Chaplain William Downey delivers a prayer for the crew of the Enola Gay before their flight:
“We pray Thee that the end of the war may come soon and that once more we may know peace on earth. May the men who fly this night be kept safe in Thy care and may they be returned safely to us. We shall go forward trusting in Thee knowing that we are in Thy care now and forever in the name of Jesus Christ. Amen.”
President Harry Truman announced the bombing from aboard the USS. Augusta. Here he discusses the event:
"A short time ago, an American airplane dropped one bomb on Hiroshima and destroyed its usefulness to the enemy. That bomb has more power than 20,000 tons of TNT. The Japanese began the war from the air at Pearl Harbor. They have been repaid many fold. And the end is not yet. With this bomb, we have now added a new and revolutionary increase in destruction to supplement the growing power of our armed forces. In their present form, these bombs are now in production and even more powerful forms are in development. It is an atomic bomb. It is a harnessing of the basic power of the universe. The force from which the sun draws its power has been loosened against those who brought war to the Far East."
"We have spent more than $2 billion on the biggest scientific gamble in history. And we have won. But the greatest marvel is not the size of the enterprise, its secrecy or its cost, but the achievement of scientific brains in making it work. Hardly less marvelous has been the capacity of industry to design and of labor to operate the machines and methods to do things never done before. Both science and industry worked together under the direction of the United States Army which achieved a unique success in an amazingly short time. It is doubtful if such another combination could be gotten together in the world. What has been done is the greatest achievement of organized science in history."

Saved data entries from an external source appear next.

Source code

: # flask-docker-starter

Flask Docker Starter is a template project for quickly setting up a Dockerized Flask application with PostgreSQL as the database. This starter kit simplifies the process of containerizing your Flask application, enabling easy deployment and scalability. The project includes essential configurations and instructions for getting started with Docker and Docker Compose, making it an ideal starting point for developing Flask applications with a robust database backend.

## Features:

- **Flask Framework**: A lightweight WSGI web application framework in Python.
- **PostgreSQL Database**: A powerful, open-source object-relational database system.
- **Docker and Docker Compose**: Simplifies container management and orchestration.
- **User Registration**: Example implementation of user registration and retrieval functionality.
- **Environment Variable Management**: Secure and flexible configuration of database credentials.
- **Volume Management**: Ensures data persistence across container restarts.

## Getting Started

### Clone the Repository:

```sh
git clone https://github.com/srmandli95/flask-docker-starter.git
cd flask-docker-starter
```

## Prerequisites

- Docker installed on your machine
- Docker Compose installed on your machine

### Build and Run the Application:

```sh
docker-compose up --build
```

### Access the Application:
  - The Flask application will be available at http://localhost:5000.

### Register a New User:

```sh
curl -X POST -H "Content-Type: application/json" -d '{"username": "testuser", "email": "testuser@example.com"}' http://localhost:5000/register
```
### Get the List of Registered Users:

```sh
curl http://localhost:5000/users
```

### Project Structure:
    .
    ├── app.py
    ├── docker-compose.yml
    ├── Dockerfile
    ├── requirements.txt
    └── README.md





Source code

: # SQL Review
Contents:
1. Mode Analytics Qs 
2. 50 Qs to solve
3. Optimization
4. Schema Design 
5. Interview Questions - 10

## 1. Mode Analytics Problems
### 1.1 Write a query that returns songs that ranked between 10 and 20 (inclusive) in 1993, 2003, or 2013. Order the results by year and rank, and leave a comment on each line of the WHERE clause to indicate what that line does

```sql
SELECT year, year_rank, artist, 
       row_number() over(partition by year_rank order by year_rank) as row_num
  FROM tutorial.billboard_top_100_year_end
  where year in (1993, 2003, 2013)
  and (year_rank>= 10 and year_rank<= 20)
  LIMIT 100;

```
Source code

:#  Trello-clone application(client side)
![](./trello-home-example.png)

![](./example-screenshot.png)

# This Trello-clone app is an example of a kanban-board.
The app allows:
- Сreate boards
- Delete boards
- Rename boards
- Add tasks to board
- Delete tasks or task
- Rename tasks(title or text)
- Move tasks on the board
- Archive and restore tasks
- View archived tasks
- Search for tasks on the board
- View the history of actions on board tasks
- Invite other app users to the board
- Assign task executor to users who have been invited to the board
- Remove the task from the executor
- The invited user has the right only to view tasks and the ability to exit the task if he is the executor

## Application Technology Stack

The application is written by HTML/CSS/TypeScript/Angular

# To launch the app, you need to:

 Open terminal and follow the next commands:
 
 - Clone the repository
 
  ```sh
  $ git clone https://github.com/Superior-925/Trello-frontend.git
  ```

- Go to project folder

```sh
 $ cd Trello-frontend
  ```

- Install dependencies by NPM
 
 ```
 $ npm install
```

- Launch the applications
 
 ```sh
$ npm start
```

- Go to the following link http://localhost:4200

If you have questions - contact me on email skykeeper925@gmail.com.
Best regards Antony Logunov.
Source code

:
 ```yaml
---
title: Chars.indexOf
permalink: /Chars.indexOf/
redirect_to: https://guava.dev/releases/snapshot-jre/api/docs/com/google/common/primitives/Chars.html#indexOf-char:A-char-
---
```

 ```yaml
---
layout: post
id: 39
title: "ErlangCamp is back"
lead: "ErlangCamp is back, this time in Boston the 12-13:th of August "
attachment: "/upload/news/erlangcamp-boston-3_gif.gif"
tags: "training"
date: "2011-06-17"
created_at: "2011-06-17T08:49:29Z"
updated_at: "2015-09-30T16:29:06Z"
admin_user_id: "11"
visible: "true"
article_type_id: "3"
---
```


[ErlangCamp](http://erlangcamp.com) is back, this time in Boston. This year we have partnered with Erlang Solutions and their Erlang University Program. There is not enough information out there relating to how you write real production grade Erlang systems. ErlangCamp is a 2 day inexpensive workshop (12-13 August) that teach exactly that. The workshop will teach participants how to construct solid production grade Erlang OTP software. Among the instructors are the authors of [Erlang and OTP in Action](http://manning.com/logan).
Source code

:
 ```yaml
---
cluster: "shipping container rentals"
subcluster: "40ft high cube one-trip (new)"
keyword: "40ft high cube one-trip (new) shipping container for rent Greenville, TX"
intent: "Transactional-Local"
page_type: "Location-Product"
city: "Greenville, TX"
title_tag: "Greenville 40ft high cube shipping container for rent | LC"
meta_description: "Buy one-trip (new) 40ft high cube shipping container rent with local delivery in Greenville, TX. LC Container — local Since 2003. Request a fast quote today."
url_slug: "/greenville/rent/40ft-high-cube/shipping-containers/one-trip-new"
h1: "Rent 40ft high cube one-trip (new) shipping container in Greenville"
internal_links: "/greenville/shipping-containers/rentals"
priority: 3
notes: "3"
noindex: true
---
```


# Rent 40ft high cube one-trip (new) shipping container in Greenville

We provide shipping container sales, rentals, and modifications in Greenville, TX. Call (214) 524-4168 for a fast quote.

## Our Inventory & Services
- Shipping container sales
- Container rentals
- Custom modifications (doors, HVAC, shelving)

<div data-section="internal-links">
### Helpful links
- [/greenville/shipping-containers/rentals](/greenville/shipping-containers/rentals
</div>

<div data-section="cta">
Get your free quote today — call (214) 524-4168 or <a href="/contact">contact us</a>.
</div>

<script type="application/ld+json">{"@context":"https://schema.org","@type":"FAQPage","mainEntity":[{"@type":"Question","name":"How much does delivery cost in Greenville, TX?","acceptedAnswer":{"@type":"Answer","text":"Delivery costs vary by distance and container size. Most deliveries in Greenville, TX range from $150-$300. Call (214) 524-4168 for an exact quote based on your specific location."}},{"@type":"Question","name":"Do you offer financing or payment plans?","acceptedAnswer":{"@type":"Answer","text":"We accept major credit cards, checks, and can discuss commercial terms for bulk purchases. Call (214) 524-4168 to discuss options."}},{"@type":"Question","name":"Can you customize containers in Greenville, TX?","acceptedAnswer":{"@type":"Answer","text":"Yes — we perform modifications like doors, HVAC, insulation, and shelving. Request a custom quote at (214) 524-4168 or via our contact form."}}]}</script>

"We are now prepared to destroy, more rapidly and completely, every productive enterprise the Japanese have in any city. We shall destroy their docks, their factories and their communications. Let there be no mistake, we shall completely destroy Japan’s power to make war. It was to spare the Japanese people from utter destruction, that the ultimatum of July 26 was issued at Potsdam. Their leaders promptly rejected that ultimatum. If they do not now accept our terms, they may expect a rain of war of the like of which has never been seen on this earth. Behind this air attack will follow sea and land forces in such numbers and power as they have not yet seen, and with the fighting skill of which they are already well aware."